* _TASK DIRECTIONS_
Please reproduce exactly the line that contains "### CommonParameters" and every line after it through the end of the records below, adding nothing else.

* _DATA RECORDS_
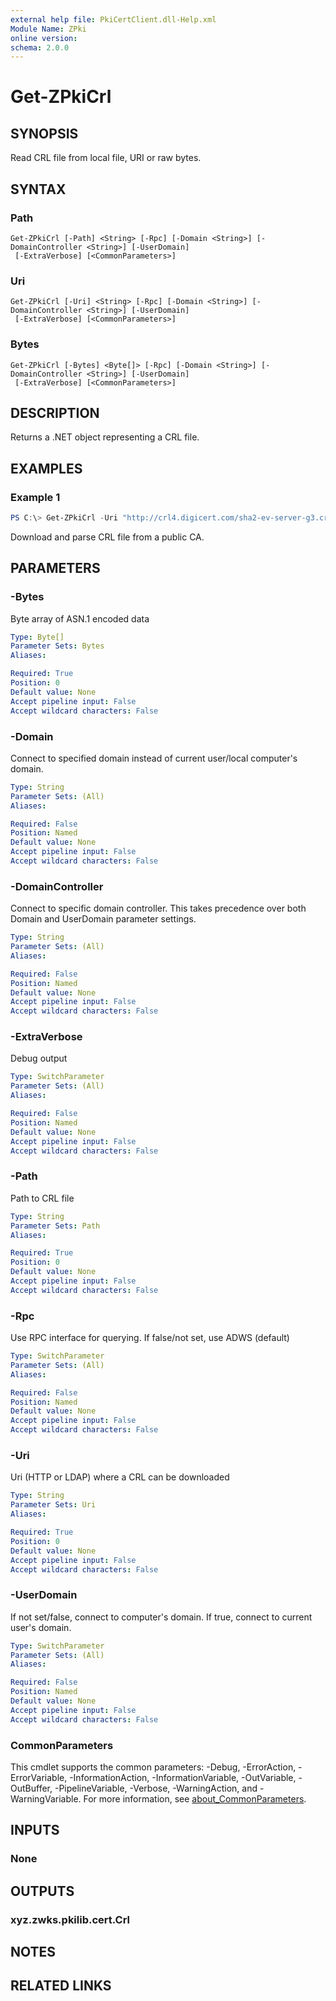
 ```yaml
---
external help file: PkiCertClient.dll-Help.xml
Module Name: ZPki
online version:
schema: 2.0.0
---
```


# Get-ZPkiCrl

## SYNOPSIS
Read CRL file from local file, URI or raw bytes.

## SYNTAX

### Path
```
Get-ZPkiCrl [-Path] <String> [-Rpc] [-Domain <String>] [-DomainController <String>] [-UserDomain]
 [-ExtraVerbose] [<CommonParameters>]
```

### Uri
```
Get-ZPkiCrl [-Uri] <String> [-Rpc] [-Domain <String>] [-DomainController <String>] [-UserDomain]
 [-ExtraVerbose] [<CommonParameters>]
```

### Bytes
```
Get-ZPkiCrl [-Bytes] <Byte[]> [-Rpc] [-Domain <String>] [-DomainController <String>] [-UserDomain]
 [-ExtraVerbose] [<CommonParameters>]
```

## DESCRIPTION
Returns a .NET object representing a CRL file.

## EXAMPLES

### Example 1
```powershell
PS C:\> Get-ZPkiCrl -Uri "http://crl4.digicert.com/sha2-ev-server-g3.crl"
```

Download and parse CRL file from a public CA.

## PARAMETERS

### -Bytes
Byte array of ASN.1 encoded data

```yaml
Type: Byte[]
Parameter Sets: Bytes
Aliases:

Required: True
Position: 0
Default value: None
Accept pipeline input: False
Accept wildcard characters: False
```

### -Domain
Connect to specified domain instead of current user/local computer's domain.

```yaml
Type: String
Parameter Sets: (All)
Aliases:

Required: False
Position: Named
Default value: None
Accept pipeline input: False
Accept wildcard characters: False
```

### -DomainController
Connect to specific domain controller.
This takes precedence over both Domain and UserDomain parameter settings.

```yaml
Type: String
Parameter Sets: (All)
Aliases:

Required: False
Position: Named
Default value: None
Accept pipeline input: False
Accept wildcard characters: False
```

### -ExtraVerbose
Debug output

```yaml
Type: SwitchParameter
Parameter Sets: (All)
Aliases:

Required: False
Position: Named
Default value: None
Accept pipeline input: False
Accept wildcard characters: False
```

### -Path
Path to CRL file

```yaml
Type: String
Parameter Sets: Path
Aliases:

Required: True
Position: 0
Default value: None
Accept pipeline input: False
Accept wildcard characters: False
```

### -Rpc
Use RPC interface for querying.
If false/not set, use ADWS (default)

```yaml
Type: SwitchParameter
Parameter Sets: (All)
Aliases:

Required: False
Position: Named
Default value: None
Accept pipeline input: False
Accept wildcard characters: False
```

### -Uri
Uri (HTTP or LDAP) where a CRL can be downloaded

```yaml
Type: String
Parameter Sets: Uri
Aliases:

Required: True
Position: 0
Default value: None
Accept pipeline input: False
Accept wildcard characters: False
```

### -UserDomain
If not set/false, connect to computer's domain.
If true, connect to current user's domain.

```yaml
Type: SwitchParameter
Parameter Sets: (All)
Aliases:

Required: False
Position: Named
Default value: None
Accept pipeline input: False
Accept wildcard characters: False
```

### CommonParameters
This cmdlet supports the common parameters: -Debug, -ErrorAction, -ErrorVariable, -InformationAction, -InformationVariable, -OutVariable, -OutBuffer, -PipelineVariable, -Verbose, -WarningAction, and -WarningVariable. For more information, see [about_CommonParameters](http://go.microsoft.com/fwlink/?LinkID=113216).

## INPUTS

### None

## OUTPUTS

### xyz.zwks.pkilib.cert.Crl

## NOTES

## RELATED LINKS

* _THE COMPLETED TASK_
### CommonParameters
This cmdlet supports the common parameters: -Debug, -ErrorAction, -ErrorVariable, -InformationAction, -InformationVariable, -OutVariable, -OutBuffer, -PipelineVariable, -Verbose, -WarningAction, and -WarningVariable. For more information, see [about_CommonParameters](http://go.microsoft.com/fwlink/?LinkID=113216).

## INPUTS

### None

## OUTPUTS

### xyz.zwks.pkilib.cert.Crl

## NOTES

## RELATED LINKS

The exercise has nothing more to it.